Re: [PATCH v5 09/14] sched: Add over-utilization/tipping point indicator

From: Quentin Perret
Date: Mon Aug 06 2018 - 05:43:54 EST

On Monday 06 Aug 2018 at 10:40:46 (+0200), Vincent Guittot wrote:
> On Fri, 3 Aug 2018 at 17:55, Quentin Perret <quentin.perret@xxxxxxx> wrote:
> For every new task, the cpu selection is done assuming it's a heavy
> task with the max possible load_avg, and it looks for the idlest cpu.
> This means that if the system is lightly loaded, scheduler will select
> most probably a idle big core.

Agreed, that is what should happen if the system is lightly loaded.
However, I'm still not totally convinced this is wrong. It's
definitely not _always_ wrong, at least. Just like starting new tasks
on little CPUs isn't always wrong either.

> selecting big or Little is not the problem here. The problem is that
> we don't use Energy Model so we will most probably do the wrong
> choice. Nevertheless, putting a task on big is clearly the wrong
> choice in the case I mentioned above " shell script on hikey960".

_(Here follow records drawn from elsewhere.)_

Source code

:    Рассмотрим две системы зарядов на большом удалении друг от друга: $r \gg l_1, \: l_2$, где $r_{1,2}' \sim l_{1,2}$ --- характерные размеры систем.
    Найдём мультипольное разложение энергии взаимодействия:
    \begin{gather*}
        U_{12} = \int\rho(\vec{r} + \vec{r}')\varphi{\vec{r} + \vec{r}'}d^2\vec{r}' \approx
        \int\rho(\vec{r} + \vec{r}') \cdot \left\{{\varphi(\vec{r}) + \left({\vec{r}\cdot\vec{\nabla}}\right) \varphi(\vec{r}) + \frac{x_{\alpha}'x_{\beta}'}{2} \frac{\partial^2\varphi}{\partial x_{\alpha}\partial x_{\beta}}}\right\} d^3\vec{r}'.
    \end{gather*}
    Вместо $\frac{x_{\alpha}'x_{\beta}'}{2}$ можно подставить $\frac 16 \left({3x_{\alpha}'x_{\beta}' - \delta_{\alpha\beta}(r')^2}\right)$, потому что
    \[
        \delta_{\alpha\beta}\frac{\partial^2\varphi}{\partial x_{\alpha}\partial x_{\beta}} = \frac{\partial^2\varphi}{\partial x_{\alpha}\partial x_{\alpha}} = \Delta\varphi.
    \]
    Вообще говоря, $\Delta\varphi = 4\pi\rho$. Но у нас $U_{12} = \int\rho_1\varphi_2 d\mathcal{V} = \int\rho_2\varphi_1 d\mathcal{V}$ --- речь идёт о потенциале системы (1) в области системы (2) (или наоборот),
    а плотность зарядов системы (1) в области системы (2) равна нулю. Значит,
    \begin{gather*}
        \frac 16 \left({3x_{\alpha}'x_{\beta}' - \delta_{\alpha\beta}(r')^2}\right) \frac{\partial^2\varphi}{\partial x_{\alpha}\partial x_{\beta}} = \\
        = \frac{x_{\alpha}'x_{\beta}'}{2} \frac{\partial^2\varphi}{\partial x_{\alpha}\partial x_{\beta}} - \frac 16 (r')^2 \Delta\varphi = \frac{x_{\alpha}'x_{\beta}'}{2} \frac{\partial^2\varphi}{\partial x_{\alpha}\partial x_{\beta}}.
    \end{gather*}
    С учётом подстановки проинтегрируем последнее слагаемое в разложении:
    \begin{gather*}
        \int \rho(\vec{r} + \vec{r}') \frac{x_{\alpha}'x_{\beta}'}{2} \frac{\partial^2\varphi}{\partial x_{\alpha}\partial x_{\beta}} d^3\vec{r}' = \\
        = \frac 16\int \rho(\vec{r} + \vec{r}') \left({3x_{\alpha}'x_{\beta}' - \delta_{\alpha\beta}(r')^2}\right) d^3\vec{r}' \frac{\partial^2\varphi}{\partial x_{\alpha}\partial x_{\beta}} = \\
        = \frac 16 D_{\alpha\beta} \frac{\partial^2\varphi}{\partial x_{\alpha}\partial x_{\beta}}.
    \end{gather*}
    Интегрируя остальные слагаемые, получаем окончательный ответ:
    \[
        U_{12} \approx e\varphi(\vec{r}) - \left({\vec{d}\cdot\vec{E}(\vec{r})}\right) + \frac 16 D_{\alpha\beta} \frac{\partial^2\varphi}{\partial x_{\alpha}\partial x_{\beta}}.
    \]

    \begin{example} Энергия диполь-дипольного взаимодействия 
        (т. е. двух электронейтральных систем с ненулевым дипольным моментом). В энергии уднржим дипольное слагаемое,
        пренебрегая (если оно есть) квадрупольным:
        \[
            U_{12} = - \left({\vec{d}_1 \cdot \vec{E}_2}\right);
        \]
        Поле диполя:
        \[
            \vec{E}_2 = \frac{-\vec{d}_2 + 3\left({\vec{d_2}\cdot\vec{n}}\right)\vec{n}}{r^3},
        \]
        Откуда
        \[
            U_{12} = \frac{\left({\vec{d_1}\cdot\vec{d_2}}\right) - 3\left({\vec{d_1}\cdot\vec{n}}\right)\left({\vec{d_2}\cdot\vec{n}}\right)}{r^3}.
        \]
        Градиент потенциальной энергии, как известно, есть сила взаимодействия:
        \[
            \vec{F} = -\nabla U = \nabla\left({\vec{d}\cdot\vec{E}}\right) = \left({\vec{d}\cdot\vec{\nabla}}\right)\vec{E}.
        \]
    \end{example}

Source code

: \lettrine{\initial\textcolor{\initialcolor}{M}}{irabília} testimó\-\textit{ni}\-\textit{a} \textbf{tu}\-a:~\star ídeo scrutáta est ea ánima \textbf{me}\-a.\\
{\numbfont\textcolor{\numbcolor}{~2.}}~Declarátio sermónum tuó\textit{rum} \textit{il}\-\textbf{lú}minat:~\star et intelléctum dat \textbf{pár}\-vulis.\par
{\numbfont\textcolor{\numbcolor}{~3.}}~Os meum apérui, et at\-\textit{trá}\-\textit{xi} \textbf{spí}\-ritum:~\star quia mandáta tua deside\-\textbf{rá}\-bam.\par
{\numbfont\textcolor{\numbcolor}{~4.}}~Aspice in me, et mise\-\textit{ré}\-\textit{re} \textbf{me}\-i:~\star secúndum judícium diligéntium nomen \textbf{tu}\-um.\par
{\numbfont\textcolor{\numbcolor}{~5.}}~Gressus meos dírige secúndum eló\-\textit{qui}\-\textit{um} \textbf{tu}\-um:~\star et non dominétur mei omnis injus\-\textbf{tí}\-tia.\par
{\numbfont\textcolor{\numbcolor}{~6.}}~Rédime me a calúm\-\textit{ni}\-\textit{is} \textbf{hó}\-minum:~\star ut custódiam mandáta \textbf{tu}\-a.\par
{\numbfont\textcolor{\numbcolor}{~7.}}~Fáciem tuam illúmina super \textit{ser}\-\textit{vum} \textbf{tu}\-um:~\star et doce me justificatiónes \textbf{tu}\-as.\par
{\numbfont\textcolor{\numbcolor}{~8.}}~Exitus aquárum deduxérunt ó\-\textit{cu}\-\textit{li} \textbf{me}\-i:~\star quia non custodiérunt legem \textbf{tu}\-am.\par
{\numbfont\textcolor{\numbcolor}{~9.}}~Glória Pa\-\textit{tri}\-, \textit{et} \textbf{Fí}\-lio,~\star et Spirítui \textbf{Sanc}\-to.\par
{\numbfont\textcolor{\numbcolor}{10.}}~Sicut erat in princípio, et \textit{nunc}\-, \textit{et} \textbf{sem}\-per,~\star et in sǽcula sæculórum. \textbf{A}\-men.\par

_You_ can say it's wrong because _you_ know the task composition. The
scheduler has no way to tell. You could come up with a script that
spawns heavy tasks every once in a while, and in this case putting
those on big cores would be beneficial ...

> Having something in the middle like taking into account load and/org
> utilization of the parent in order to mitigate big task starting with
> small utilization and small task starting with big utilization.
> It's probably not perfect because big tasks can create small ones and
> the opposite but if there are already big tasks, assuming that the new
> one is also a big one should have less power impact as we are already
> consuming power for the current bigs. At the opposite, if little are
> running, assuming that new task is little will not harm the power
> consumption unnecessarily.

Right, we can definitely come up with something more conservative than
what I'm currently proposing. I had a quick chat with Morten about this
the other day and one suggestion he had was to pick the CPU with the max
spare cap in the frequency domain in which the parent task is running ...

In any case, I really feel like there isn't an obvious right decision
here, so I'd prefer to keep things simple for now. This patch-set is a
first step, and fine-grained tuning for new tasks is probably something
that can be done later, if need be. What do you think ?